Após refletir muito, comecei a ver que efetivamente era uma
organização, que possuía tal envergadura na quantidade de membros e que ia
configurando uma nação dentro de outra, uma nação no lugar de outra. Isto é o
que (Erving) Goffman maravilhosamente define como a transformação do estigma em
emblema, quando fala da carreira do criminoso. Estes grupos são objetos de
constante humilhação e estigmatização. São tidos como pessoas desadaptadas e é
provável que acabem realizando isto do modo mais espetacular possível. É como
se dissessem: “Se o outro me condena a ser criminoso, serei o melhor criminoso
possível”. Então, o estigma de ser latinos se converte no emblema de ser
latinos, mas, reis. Há coroas e há superioridades e beneficência. Essa coisa da
nação me chamava muito a atenção, pois todas as gangues possuem um nome, mas
eles se chamavam nação.
Quais elementos
faziam deles uma nação?
Eles têm uma Constituição, e possuem elementos que criam uma
nação, talvez, não o idioma, mas, sim, uma regra, um vocabulário... Dois reis
que não se conhecem, reconhecem-se pelo modo como atuam ou por um gesto que os
tornam reconhecidos. Eu estive muito perto deles. Uma vez, em Madri, ao final
de uma conversa e vendo que compartilhávamos alguns saberes, esse garoto me
perguntou: “Mas, você que chapa tem?
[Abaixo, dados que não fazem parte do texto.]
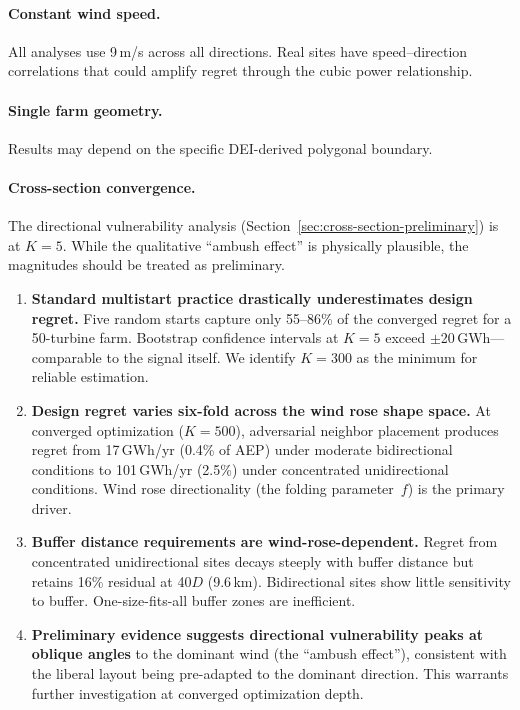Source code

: \documentclass[manuscript, 12pt]{copernicus}
\begin{document}
\paragraph{Constant wind speed.} All analyses use 9\,m/s across all directions.
Real sites have speed--direction correlations that could amplify regret through the cubic power relationship.

\paragraph{Single farm geometry.} Results may depend on the specific DEI-derived polygonal boundary.

\paragraph{Cross-section convergence.} The directional vulnerability analysis (Section~\ref{sec:cross-section-preliminary}) is at $K = 5$.
While the qualitative ``ambush effect'' is physically plausible, the magnitudes should be treated as preliminary.

\conclusions

\begin{enumerate}
    \item \textbf{Standard multistart practice drastically underestimates design regret.}
    Five random starts capture only 55--86\% of the converged regret for a 50-turbine farm.
    Bootstrap confidence intervals at $K = 5$ exceed $\pm$20\,GWh---comparable to the signal itself.
    We identify $K = 300$ as the minimum for reliable estimation.

    \item \textbf{Design regret varies six-fold across the wind rose shape space.}
    At converged optimization ($K = 500$), adversarial neighbor placement produces regret from 17\,GWh/yr (0.4\% of AEP) under moderate bidirectional conditions to 101\,GWh/yr (2.5\%) under concentrated unidirectional conditions.
    Wind rose directionality (the folding parameter~$f$) is the primary driver.

    \item \textbf{Buffer distance requirements are wind-rose-dependent.}
    Regret from concentrated unidirectional sites decays steeply with buffer distance but retains 16\% residual at 40$D$ (9.6\,km).
    Bidirectional sites show little sensitivity to buffer.
    One-size-fits-all buffer zones are inefficient.

    \item \textbf{Preliminary evidence suggests directional vulnerability peaks at oblique angles} to the dominant wind (the ``ambush effect''), consistent with the liberal layout being pre-adapted to the dominant direction.
    This warrants further investigation at converged optimization depth.
\end{enumerate}
\end{document}
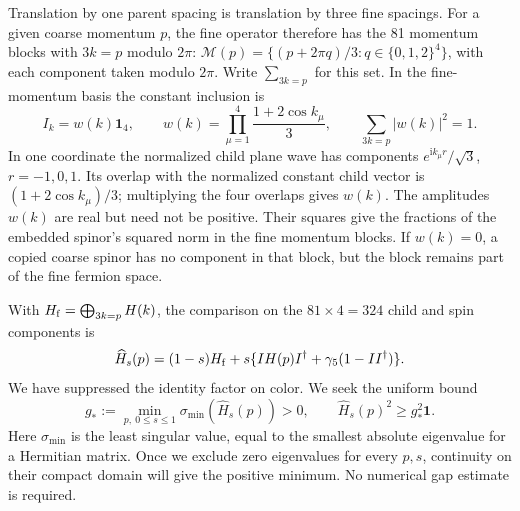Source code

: \documentclass[11pt,a4paper]{article}
\theoremstyle{remark}
\newcommand{\Id}{\mathbf 1}
\newcommand{\ii}{\mathrm i}
\begin{document}
Translation by one parent spacing is translation by three fine
spacings. For a given coarse momentum $p$, the fine operator therefore
has the 81 momentum blocks with $3k=p$ modulo $2\pi$:
$\mathcal M(p)=\{(p+2\pi q)/3:q\in\{0,1,2\}^4\}$, with each
component taken modulo $2\pi$. Write $\sum_{3k=p}$ for this
set. In the fine-momentum basis the constant inclusion is
\begin{equation}
 I_k=w(k)\Id_4,\qquad
 w(k)=\prod_{\mu=1}^4\frac{1+2\cos k_\mu}{3},\qquad
 \sum_{3k=p}|w(k)|^2=1.
\end{equation}
In one coordinate the normalized child plane wave has components
$e^{\ii k_\mu r}/\sqrt3$, $r=-1,0,1$. Its overlap with the
normalized constant child vector is $(1+2\cos k_\mu)/3$; multiplying
the four overlaps gives $w(k)$. The amplitudes $w(k)$ are real but need not be positive. Their squares
give the fractions of the embedded spinor's squared norm in the fine momentum
blocks. If $w(k)=0$, a copied coarse spinor has no component in that
block, but the block remains part of the fine fermion space.

With $H_{\rm f}=\bigoplus_{3k=p}H(k)$, the comparison on the
$81\times4=324$ child and spin components is
\begin{equation}
 \widehat H_s(p)=(1-s)H_{\rm f}
       +s\{IH(p)I^{\dagger}+\gamma_5(1-II^{\dagger})\}.
\end{equation}
We have suppressed the identity factor on color. We seek the uniform
bound
\begin{equation}
 g_*:=\min_{p,\ 0\le s\le1}\sigma_{\min}(\widehat H_s(p))>0,
 \qquad \widehat H_s(p)^2\ge g_*^2\Id .
 \label{app:s:free-gap}
\end{equation}
Here $\sigma_{\min}$ is the least singular value, equal to the
smallest absolute eigenvalue for a Hermitian matrix. Once we exclude
zero eigenvalues for every $p,s$, continuity on their compact domain
will give the positive minimum. No numerical gap estimate is required.
\end{document}
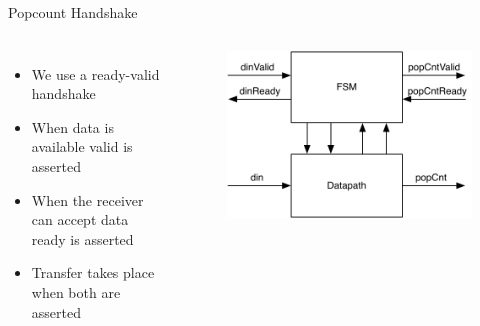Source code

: \begin{frame}[fragile]{Popcount Handshake}
\begin{columns}
\begin{itemize}
\item We use a ready-valid handshake
\item When data is available valid is asserted
\item When the receiver can accept data ready is asserted
\item Transfer takes place when both are asserted
\end{itemize}
\begin{figure}
  \includegraphics[scale=0.45]{../figures/popcnt-fsmd}
\end{figure}
\end{columns}
\end{frame}


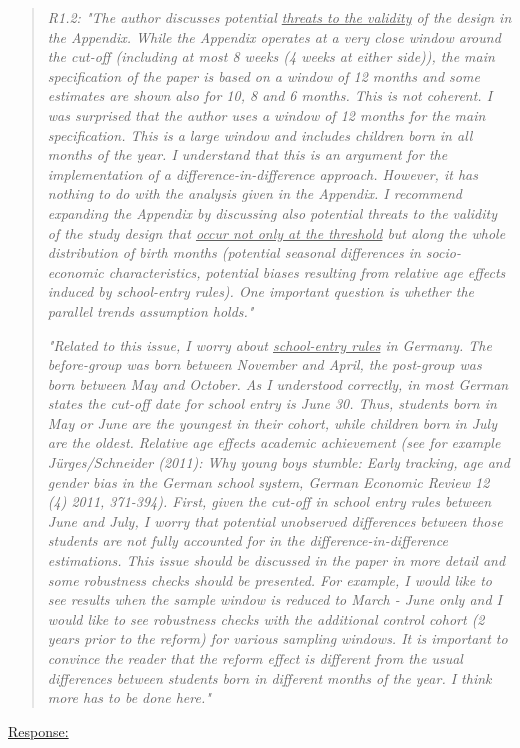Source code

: \bigskip
{}
\begin{quote}
	\textit{R1.2: "The author discusses potential \underline{threats to the validity} of the design in the Appendix. While the Appendix operates at a very close window around the cut-off (including at most 8 weeks (4 weeks at either side)), the main specification of the paper is based on a window of 12 months and some estimates are shown also for 10, 8 and 6 months. This is not coherent. I was surprised that the author uses a window of 12 months for the main specification. This is a large window and includes children born in all months of the year. I understand that this is an argument for the implementation of a difference-in-difference approach. However, it has nothing to do with the analysis given in the Appendix. I recommend expanding the Appendix by discussing also potential threats to the validity of the study design that \underline{occur not only at the threshold} but along the whole distribution of birth months (potential seasonal differences in socio-economic characteristics, potential biases resulting from relative age effects induced by school-entry rules). One important question is whether the parallel trends assumption holds."}
	
	\textit{"Related to this issue, I worry about \underline{school-entry rules} in Germany. The before-group was born between November and April, the post-group was born between May and October. As I understood correctly, in most German states the cut-off date for school entry is June 30. Thus, students born in May or June are the youngest in their cohort, while children born in July are the oldest. Relative age effects academic achievement (see for example Jürges/Schneider (2011): Why young boys stumble: Early tracking, age and gender bias in the German school system, German Economic Review 12 (4) 2011, 371-394). First, given the cut-off in school entry rules between June and July, I worry that potential unobserved differences between those students are not fully accounted for in the difference-in-difference estimations. This issue should be discussed in the paper in more detail and some robustness checks should be presented. For example, I would like to see results when the sample window is reduced to March - June only and I would like to see robustness checks with the additional control cohort (2 years prior to the reform) for various sampling windows. It is important to convince the reader that the reform effect is different from the usual differences between students born in different months of the year. I think more has to be done here."}
\end{quote}
\underline{Response:}


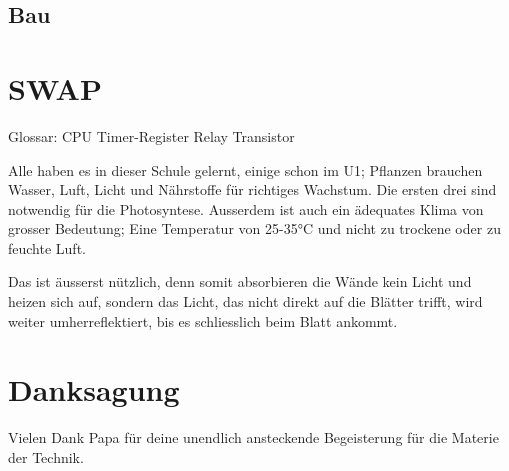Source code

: \documentclass[12pt,titlepage,a4paper]{article}
\begin{document}
\subsection{Bau}

















\newpage


\section{SWAP}


Glossar:
CPU
Timer-Register
Relay
Transistor





Alle haben es in dieser Schule gelernt, einige schon im U1; Pflanzen brauchen Wasser, Luft, Licht und Nährstoffe für richtiges Wachstum. Die ersten drei sind notwendig für die Photosyntese. Ausserdem ist auch ein ädequates Klima von grosser Bedeutung; Eine Temperatur von 25-35°C und nicht zu trockene oder zu feuchte Luft.


Das ist äusserst nützlich, denn somit absorbieren die Wände kein Licht und heizen sich auf, sondern das Licht, das nicht direkt auf die Blätter trifft, wird weiter umherreflektiert, bis es schliesslich beim Blatt ankommt. 

\section{Danksagung}
Vielen Dank Papa für deine unendlich ansteckende Begeisterung für die Materie der Technik.

%

\end{document}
Que King é?”. É claro que eu não tenho
nenhuma (chapa), mas sabia muito em razão da minha pesquisa. Contudo, eles se
reconhecem, possuem um universo simbólico compartilhado, algo que tem a ver com
o linguístico, o gestual. Compartilham minimamente um território que se
translocaliza. Outro elemento que me atraia muito é o caráter transnacional:
são uma nação, mas são transnacionais. Eles dizem que começa a existir a nação
quando se coloca a bandeira. Eles têm o ato de constituição da nação no lugar
em que se coloca a bandeira. Terão esta data para recordá-la, da mesma forma
como são recordados os acontecimentos que fundam a nação. Era tão potente essa
nação, com uma Constituição, manifestos, propósitos e leis, que era capaz de se
refundar cada vez que fosse necessário. Não eram as pequenas gangues de 20 ou
25 pessoas, como as estudadas há muitos anos. Há pessoas que hoje possuem 40
anos e continuam sendo Latin King... porque eles dizem que um rei é para
sempre, embora já não sejam um King.